Margo had no intention of standing on a Whitechapel street corner locked in argument with Dominica Nosette, so she kept walking at a brisk clip, ushering the others ahead of her. Doug Tanglewood took Miss Nosette's arm to prevent her being separated from the group. The photographer took several startled, mincing steps, then jerked her arm loose with a snarled, "Take your hand off me!" She favored Margo with a cool stare. "Answer my question!"

"We did not take the carriage," Margo kept her voice low, "because the last thing we want to do is attract attention to ourselves. Nobody in this part of London arrives in a chauffeured carriage. So unless you enjoy being mugged the instant you set foot on the pavement, I'd suggest you resign yourself to hoofing it for the next three months."

As the poisonous glare died away to mere hellfire, Margo reminded herself that Dominica Nosette's work in clandestine photography had been done in the comfortable up-time world of air-conditioned automobiles and houses with central heating. Margo told herself to be charitable. Dominica Nosette's first daylight glimpse of London's East End was probably going to leave her in deep culture shock—she just didn't know it, yet.
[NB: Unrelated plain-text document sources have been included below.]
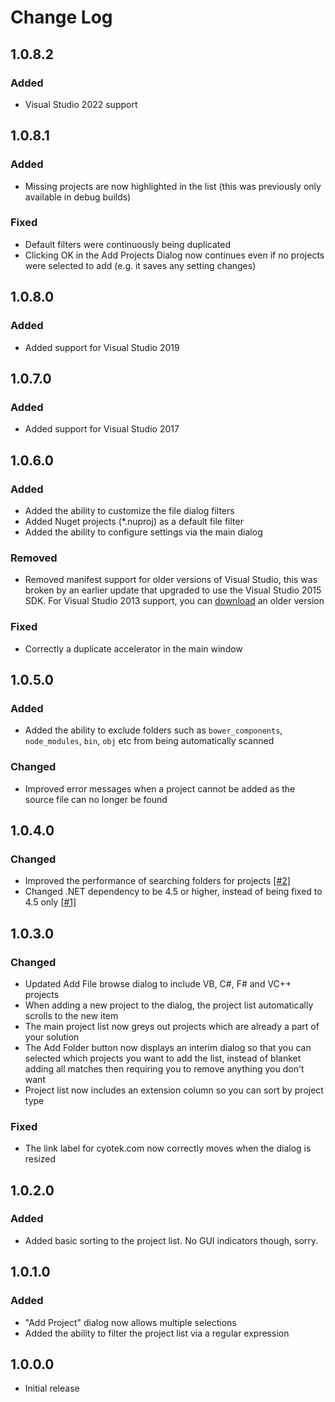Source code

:# Change Log

## 1.0.8.2

### Added

* Visual Studio 2022 support

## 1.0.8.1

### Added

* Missing projects are now highlighted in the list (this was
  previously only available in debug builds)

### Fixed

* Default filters were continuously being duplicated
* Clicking OK in the Add Projects Dialog now continues even if
  no projects were selected to add (e.g. it saves any setting
  changes)

## 1.0.8.0

### Added

* Added support for Visual Studio 2019

## 1.0.7.0

### Added

* Added support for Visual Studio 2017

## 1.0.6.0

### Added

* Added the ability to customize the file dialog filters
* Added Nuget projects (*.nuproj) as a default file filter
* Added the ability to configure settings via the main dialog

### Removed

* Removed manifest support for older versions of Visual Studio,
  this was broken by an earlier update that upgraded to use the
  Visual Studio 2015 SDK. For Visual Studio 2013 support, you
  can
  [download](<http://www.cyotek.com/files/vsix/addprojects/1.0.3.0/Cyotek.VisualStudioExtensions.AddProjects.vsix>)
  an older version

### Fixed

* Correctly a duplicate accelerator in the main window

## 1.0.5.0

### Added

* Added the ability to exclude folders such as
  `bower_components`, `node_modules`, `bin`, `obj` etc from
  being automatically scanned

### Changed

* Improved error messages when a project cannot be added as the
  source file can no longer be found

## 1.0.4.0

### Changed

* Improved the performance of searching folders for projects
  [[#2]](https://github.com/cyotek/Cyotek.AddProjects/issues/2)
* Changed .NET dependency to be 4.5 or higher, instead of being
  fixed to 4.5 only
  [[#1]](https://github.com/cyotek/Cyotek.AddProjects/issues/1)

## 1.0.3.0

### Changed

* Updated Add File browse dialog to include VB, C#, F# and VC++
  projects
* When adding a new project to the dialog, the project list
  automatically scrolls to the new item
* The main project list now greys out projects which are already
  a part of your solution
* The Add Folder button now displays an interim dialog so that
  you can selected which projects you want to add the list,
  instead of blanket adding all matches then requiring you to
  remove anything you don't want
* Project list now includes an extension column so you can sort
  by project type

### Fixed

* The link label for cyotek.com now correctly moves when the
  dialog is resized

## 1.0.2.0

### Added

* Added basic sorting to the project list. No GUI indicators
  though, sorry.

## 1.0.1.0

### Added

* "Add Project" dialog now allows multiple selections
* Added the ability to filter the project list via a regular
  expression

## 1.0.0.0

* Initial release
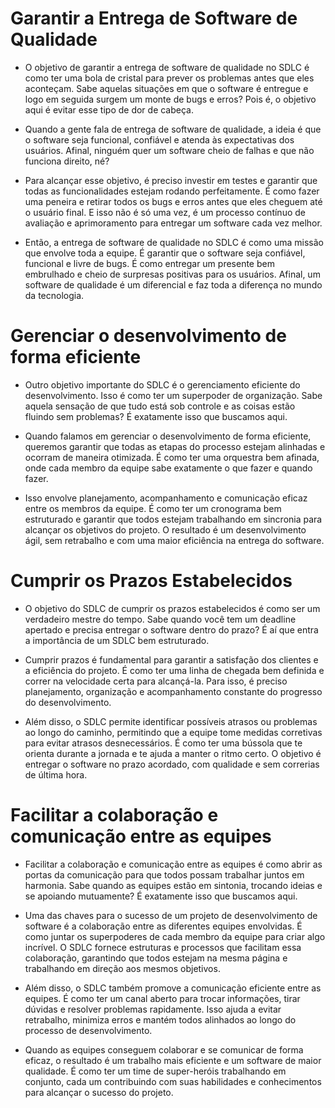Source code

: # Garantir a Entrega de Software de Qualidade

* O objetivo de garantir a entrega de software de qualidade no SDLC é como ter uma bola de cristal para prever os problemas antes que eles aconteçam. Sabe aquelas situações em que o software é entregue e logo em seguida surgem um monte de bugs e erros? Pois é, o objetivo aqui é evitar esse tipo de dor de cabeça.

* Quando a gente fala de entrega de software de qualidade, a ideia é que o software seja funcional, confiável e atenda às expectativas dos usuários. Afinal, ninguém quer um software cheio de falhas e que não funciona direito, né?

* Para alcançar esse objetivo, é preciso investir em testes e garantir que todas as funcionalidades estejam rodando perfeitamente. É como fazer uma peneira e retirar todos os bugs e erros antes que eles cheguem até o usuário final. E isso não é só uma vez, é um processo contínuo de avaliação e aprimoramento para entregar um software cada vez melhor.

* Então, a entrega de software de qualidade no SDLC é como uma missão que envolve toda a equipe. É garantir que o software seja confiável, funcional e livre de bugs. É como entregar um presente bem embrulhado e cheio de surpresas positivas para os usuários. Afinal, um software de qualidade é um diferencial e faz toda a diferença no mundo da tecnologia.


# Gerenciar o desenvolvimento de forma eficiente

* Outro objetivo importante do SDLC é o gerenciamento eficiente do desenvolvimento. Isso é como ter um superpoder de organização. Sabe aquela sensação de que tudo está sob controle e as coisas estão fluindo sem problemas? É exatamente isso que buscamos aqui.

* Quando falamos em gerenciar o desenvolvimento de forma eficiente, queremos garantir que todas as etapas do processo estejam alinhadas e ocorram de maneira otimizada. É como ter uma orquestra bem afinada, onde cada membro da equipe sabe exatamente o que fazer e quando fazer.

* Isso envolve planejamento, acompanhamento e comunicação eficaz entre os membros da equipe. É como ter um cronograma bem estruturado e garantir que todos estejam trabalhando em sincronia para alcançar os objetivos do projeto. O resultado é um desenvolvimento ágil, sem retrabalho e com uma maior eficiência na entrega do software.

# Cumprir os Prazos Estabelecidos

* O objetivo do SDLC de cumprir os prazos estabelecidos é como ser um verdadeiro mestre do tempo. Sabe quando você tem um deadline apertado e precisa entregar o software dentro do prazo? É aí que entra a importância de um SDLC bem estruturado.

* Cumprir prazos é fundamental para garantir a satisfação dos clientes e a eficiência do projeto. É como ter uma linha de chegada bem definida e correr na velocidade certa para alcançá-la. Para isso, é preciso planejamento, organização e acompanhamento constante do progresso do desenvolvimento.

* Além disso, o SDLC permite identificar possíveis atrasos ou problemas ao longo do caminho, permitindo que a equipe tome medidas corretivas para evitar atrasos desnecessários. É como ter uma bússola que te orienta durante a jornada e te ajuda a manter o ritmo certo. O objetivo é entregar o software no prazo acordado, com qualidade e sem correrias de última hora.


# Facilitar a colaboração e comunicação entre as equipes

* Facilitar a colaboração e comunicação entre as equipes é como abrir as portas da comunicação para que todos possam trabalhar juntos em harmonia. Sabe quando as equipes estão em sintonia, trocando ideias e se apoiando mutuamente? É exatamente isso que buscamos aqui.

* Uma das chaves para o sucesso de um projeto de desenvolvimento de software é a colaboração entre as diferentes equipes envolvidas. É como juntar os superpoderes de cada membro da equipe para criar algo incrível. O SDLC fornece estruturas e processos que facilitam essa colaboração, garantindo que todos estejam na mesma página e trabalhando em direção aos mesmos objetivos.

* Além disso, o SDLC também promove a comunicação eficiente entre as equipes. É como ter um canal aberto para trocar informações, tirar dúvidas e resolver problemas rapidamente. Isso ajuda a evitar retrabalho, minimiza erros e mantém todos alinhados ao longo do processo de desenvolvimento.

* Quando as equipes conseguem colaborar e se comunicar de forma eficaz, o resultado é um trabalho mais eficiente e um software de maior qualidade. É como ter um time de super-heróis trabalhando em conjunto, cada um contribuindo com suas habilidades e conhecimentos para alcançar o sucesso do projeto.

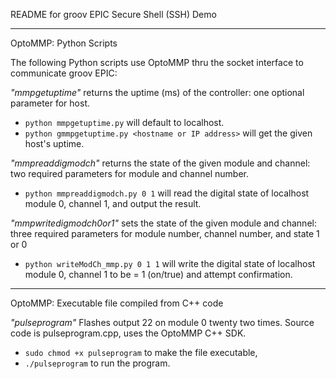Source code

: README for groov EPIC Secure Shell (SSH) Demo

------------

OptoMMP: Python Scripts

The following Python scripts use OptoMMP thru the socket interface to communicate groov EPIC:

*"mmpgetuptime"* returns the uptime (ms) of the controller: one optional parameter for host.
* `python mmpgetuptime.py`    will default to localhost.
* `python gmmpgetuptime.py <hostname or IP address>`    will get the given host's uptime.

*"mmpreaddigmodch"* returns the state of the given module and channel: two required parameters for module and channel number.
* `python mmpreaddigmodch.py 0 1`    will read the digital state of localhost module 0, channel 1, and output the result.

*"mmpwritedigmodch0or1"* sets the state of the given module and channel: three required parameters for module number, channel number, and state 1 or 0
* `python writeModCh_mmp.py 0 1 1`    will write the digital state of localhost module 0, channel 1 to be = 1 (on/true) and attempt confirmation.


--------

OptoMMP: Executable file compiled from C++ code

*"pulseprogram"* Flashes output 22 on module 0 twenty two times. Source code is pulseprogram.cpp, uses the OptoMMP C++ SDK.
* `sudo chmod +x pulseprogram` to make the file executable,
* `./pulseprogram` to run the program.
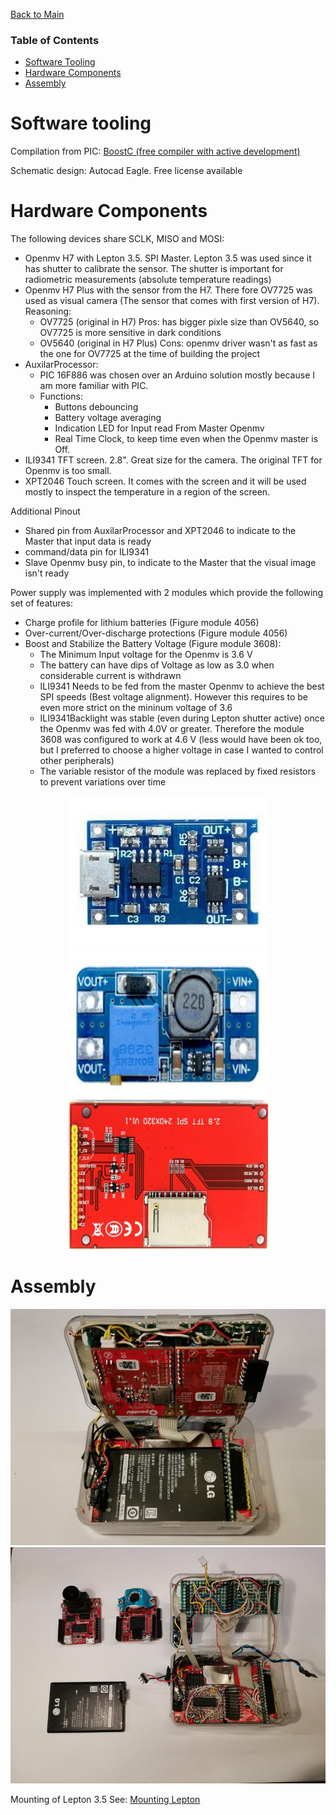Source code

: [Back to Main](../README.md)

### Table of Contents  

- [Software Tooling](#software_tooling)  
- [Hardware Components](#hardware_components)  
- [Assembly](#assembly)


<a name="software_tooling"/>

# Software tooling

Compilation from PIC: [BoostC (free compiler with active development)](http://www.sourceboost.com/Products/BoostC/Overview.html)

Schematic design: Autocad Eagle. Free license available

<a name="hardware_components"/>

# Hardware Components

The following devices share SCLK, MISO and MOSI:

- Openmv H7 with Lepton 3.5. SPI Master. Lepton 3.5 was used since it has shutter to calibrate the sensor. The shutter is important for radiometric measurements (absolute temperature readings)
- Openmv H7 Plus with the sensor from the H7. There fore OV7725 was used as visual camera (The sensor that comes with first version of H7). Reasoning:
  - OV7725 (original in H7) Pros: has bigger pixle size than OV5640, so OV7725 is more sensitive in dark conditions
  - OV5640  (original in H7 Plus) Cons: openmv driver wasn't as fast as the one for OV7725 at the time of building the project
- AuxilarProcessor:
  - PIC 16F886 was chosen over an Arduino solution mostly because I am more familiar with PIC.
  - Functions:
    - Buttons debouncing
    - Battery voltage averaging
    - Indication LED for Input read From Master Openmv
    - Real Time Clock, to keep time even when the Openmv master is Off.
- ILI9341 TFT screen. 2.8". Great size for the camera. The original TFT for Openmv is too small.
- XPT2046 Touch screen. It comes with the screen and it will be used mostly to inspect the temperature in a region of the screen.

Additional Pinout

- Shared pin from AuxilarProcessor and XPT2046 to indicate to the Master that input data is ready
- command/data pin for ILI9341
- Slave Openmv busy pin, to indicate to the Master that the visual image isn't ready

Power supply was implemented with 2 modules which provide the following set of features:

* Charge profile for lithium batteries (Figure module 4056)
* Over-current/Over-discharge protections (Figure module 4056)
* Boost and Stabilize the Battery Voltage (Figure module 3608):
  * The Minimum Input voltage for the Openmv is 3.6 V
  * The battery can have dips of Voltage as low as 3.0 when considerable current is withdrawn
  * ILI9341 Needs to be fed from the master Openmv to achieve the best SPI speeds (Best voltage alignment). However this requires to be even more strict on the mininum voltage of 3.6
  * ILI9341Backlight was stable (even during Lepton shutter active) once the Openmv was fed with 4.0V or greater. Therefore the module 3608 was configured to work at 4.6 V (less would have been ok too, but I preferred to choose a higher voltage in case I wanted to control other peripherals) 
  * The variable resistor of the module was replaced by fixed resistors to prevent variations over time


<p align="center">
<img width="320" height="240" src="../doc/external/charger_module_TP4056.JPG">
<img width="320" height="240" src="../doc/external/voltage_regulator_MT3608.JPG">
<img width="320" height="240" src="../doc/external/screen_2_8_inch.jpg">
</p>

<a name="assembly"/>

# Assembly

![Inside](../photos/Dev_20210205_inside_assembled_v_1_0.jpg)
![Inside look at the auxiliar processor PIC 16F886](../photos/Dev_20210105_inside_disassembled_v_1_0.jpg)

Mounting of Lepton 3.5 See: [Mounting Lepton](../doc/lepton_mounting.md)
When they reached the corner of Whitechapel and Commercial Roads, one of the busiest intersections in all London, they ran afoul of one of the East End's most famous hallmarks: the street meeting. Idle men thrown out of work by the previous night's dock fire had joined loafing gangs of the unemployed who roamed the streets in loose-knit packs, forming and breaking and reforming in random patterns to hash through whatever the day's hot topic might be, at a volume designed to deafen even the hardest of hearing at five hundred paces. From the sound of it, not one man—or woman—in the crowd had ever heard of Roberts' Rules of Order. Or of taking turns, for that matter.

"—why should I vote for ‘im, I wants t'know? Wot's ‘e goin' t'do for me an' mine—"

"—bloody radicals! Go an' do good to somebody wot might appreciate it, over to Africa or India, where them savages need civilizing, an' leave us decent folk alone—"

"—let the bloke ‘ave ‘is say, might be good for a laugh, eh, mate—"

"—give me a job wot'll put food in me Limehouse Cut, I'd vote for ‘im if ‘e were wearin' a devil's ‘orns—"

"—say, wot you radical Johnnies in this ‘ere London County Council goin' to do about them murders, eh? Way I ‘eard it, another lady got her throat cut last night, second one inside a month, third one since Easter Monday, an' me sister's that scared to walk out of a night—"

Near the edge of the crowd, which wasn't quite a mob, a thin girl of about fifteen, hair lank under her broken straw bonnet, leaned close against a man in his fifties. He'd wrapped his hand firmly around her left breast. As Margo brushed past, she heard the man whisper, "Right, luv, fourpence it is. Know of anyplace quiet?"